TopExecutiveSearchFirms.com

TopExecutiveSearchFirms.com

While analyzing the Google search results for the key phrase “top executive search firms”, the first search result was TopExecutiveSearchFirms.com. On the surface, the website appeared to offer a ranked list of the industry’s global giants. But as I dug deeper, the transparency that should accompany a professional ranking was entirely absent.

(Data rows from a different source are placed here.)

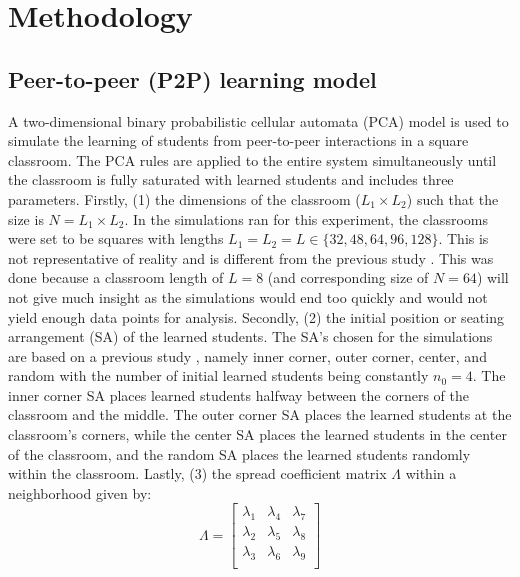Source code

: \documentclass[10pt,a4paper,twoside]{article}
\begin{document}
\section{Methodology}\label{sec:methods}
\subsection{Peer-to-peer (P2P) learning model}
A two-dimensional binary probabilistic cellular automata (PCA) model is used to simulate the learning of students from peer-to-peer interactions in a square classroom. The PCA rules are applied to the entire system simultaneously until the classroom is fully saturated with learned students and includes three parameters. Firstly, (1) the dimensions of the classroom ($L_1 \times L_2$) such that the size is $N=L_1 \times L_2$. In the simulations ran for this experiment, the classrooms were set to be squares with lengths $L_1 = L_2 = L \in \lbrace 32,48,64,96,128\rbrace$. This is not representative of reality and is different from the previous study \cite{roxas2010seating}. This was done because a classroom length of $L=8$ (and corresponding size of $N=64$) will not give much insight as the simulations would end too quickly and would not yield enough data points for analysis. Secondly, (2) the initial position or seating arrangement (SA) of the learned students. The SA's chosen for the simulations are based on a previous study \cite{roxas2010seating}, namely inner corner, outer corner, center, and random with the number of initial learned students being constantly $n_0 = 4$. The inner corner SA places learned students halfway between the corners of the classroom and the middle. The outer corner SA places the learned students at the classroom's corners, while the center SA places the learned students in the center of the classroom, and the random SA places the learned students randomly within the classroom. Lastly, (3) the spread coefficient matrix $\Lambda$ within a neighborhood given by:
\begin{equation}\label{eq:Lambda matrix}
  \Lambda = 
  \begin{bmatrix}
  \lambda_1 & \lambda_4 & \lambda_7\\
  \lambda_2 & \lambda_5 & \lambda_8\\
  \lambda_3 & \lambda_6 & \lambda_9\\
  \end{bmatrix}%
\end{equation}
\end{document}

I identified four specific discrepancies that called the legitimacy of these rankings into question:

  1. Anonymous Ownership: The domain registration was private, and the website itself lacked contact information, a physical address, and a parent company name.
  2. The “Proprietary” Data Trap: The website purported to use a proprietary algorithm to rank firms based on data like “annual revenue” and “completion ratios.” In an industry as guarded as retained search, it was highly improbable that global firms would disclose this level of internal data to an anonymous entity.
  3. The Metadata Trail: A digital trail led to a marketing firm that listed this specific “microsite” as a project designed to help a single, lesser-known search firm client gain traction.
  4. Self-Appointed Rankings: That same lesser-known search firm that consistently ranked in the top five on the site it secretly owns—a ranking that has conveniently climbed higher over the years.

The TopExecutiveSearchFirms.com claims to rank the Top 20 Executive Search Firms “based upon a proprietary weighting of several criteria.” But the site does not disclose that it is owned by a search firm that awarded itself a #2 ranking. In other words, it is all a con. The ranking isn’t real. It is a marketing ploy to drive traffic to the search firm’s website.

How do we know that? A marketing firm listed the search firm as the client for one of its microsite projects. Below is a screenshot of the project.

The Real Reason Behind the Fake Site

The marketing firm revealed the real reason for creating the website. The search firm:

“came to us asking to help them gain more attention in the executive recruitment space. We created and marketed this microsite with a ton of success. Today, the site gets more than 10,000 visitors a month.”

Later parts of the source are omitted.